Première Guerre mondiale
La Première Guerre mondiale a fait rage de 1914 à 1918, et plus de 4 000 Autochtones ont porté l’uniforme au cours de ce conflit. Ce fut une participation remarquable et, dans certaines régions, un homme sur trois aptes au combat s’est porté volontaire. En effet, certaines communautés (comme la bande Head of the Lake en Colombie-Britannique) ont vu tous leurs hommes âgés de 20 à 35 ans s’enrôler. Les recrues autochtones se sont enrôlées pour diverses raisons : la recherche d’un emploi ou d’aventure, ou encore dans le but de maintenir une tradition qui avait vu leurs ancêtres combattre aux côtés des Britanniques dans les précédents efforts militaires comme la guerre de 1812 et la guerre d’Afrique du Sud.
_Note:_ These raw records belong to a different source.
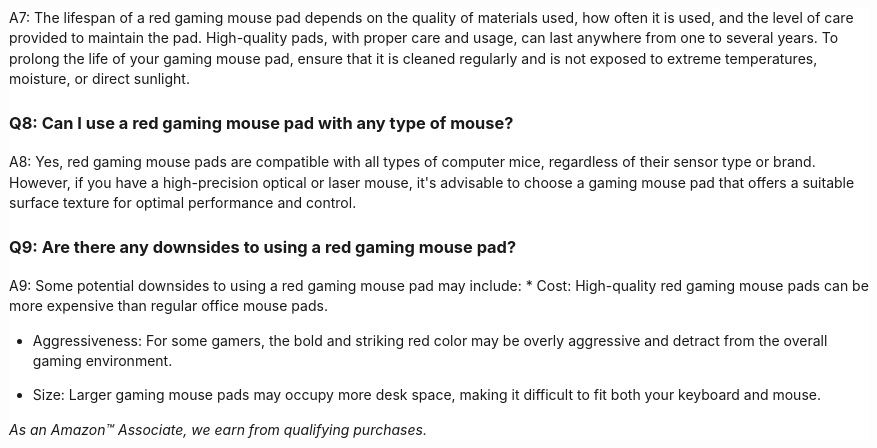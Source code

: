 A7: The lifespan of a red gaming mouse pad depends on the quality of materials used, how often it is used, and the level of care provided to maintain the pad. High-quality pads, with proper care and usage, can last anywhere from one to several years. To prolong the life of your gaming mouse pad, ensure that it is cleaned regularly and is not exposed to extreme temperatures, moisture, or direct sunlight. 


### Q8: Can I use a red gaming mouse pad with any type of mouse?

A8: Yes, red gaming mouse pads are compatible with all types of computer mice, regardless of their sensor type or brand. However, if you have a high-precision optical or laser mouse, it's advisable to choose a gaming mouse pad that offers a suitable surface texture for optimal performance and control. 


### Q9: Are there any downsides to using a red gaming mouse pad?

A9: Some potential downsides to using a red gaming mouse pad may include: * Cost: High-quality red gaming mouse pads can be more expensive than regular office mouse pads.

* Aggressiveness: For some gamers, the bold and striking red color may be overly aggressive and detract from the overall gaming environment.

* Size: Larger gaming mouse pads may occupy more desk space, making it difficult to fit both your keyboard and mouse.

*As an Amazon™ Associate, we earn from qualifying purchases.*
De nombreux hommes des communautés autochtones avaient de précieuses compétences lorsqu’ils se sont enrôlés dans les forces armées. La patience, la ruse et l’adresse au tir étaient des traits de caractère bien reconnus de ceux qui venaient de communautés où la chasse faisait partie de la vie quotidienne. Ces attributs ont aidé beaucoup de ces soldats à devenir d’excellents tireurs d’élite et des éclaireurs (soldats qui traversent secrètement les lignes du front pour recueillir de l’information sur l’ennemi). Au moins cinquante médailles pour actes de bravoure ont été décernées à des soldats autochtones pendant la guerre. Henry Louis Norwest, un Métis de l’Alberta et l’un des plus exceptionnels tireurs du Corps canadien, détenteur d’un record de division pour le tir d’embuscade de 115 coups de feu mortels, s’est vu décerner la Médaille militaire avec barrette pour son courage sous le feu de l’ennemi. Francis Pegahmagabow, un Ojibwa de l’Ontario, a été un autre tireur d’élite et l’un des rares Canadiens à recevoir une Médaille militaire avec deux barrettes pour ses actes héroïques répétés pendant le conflit.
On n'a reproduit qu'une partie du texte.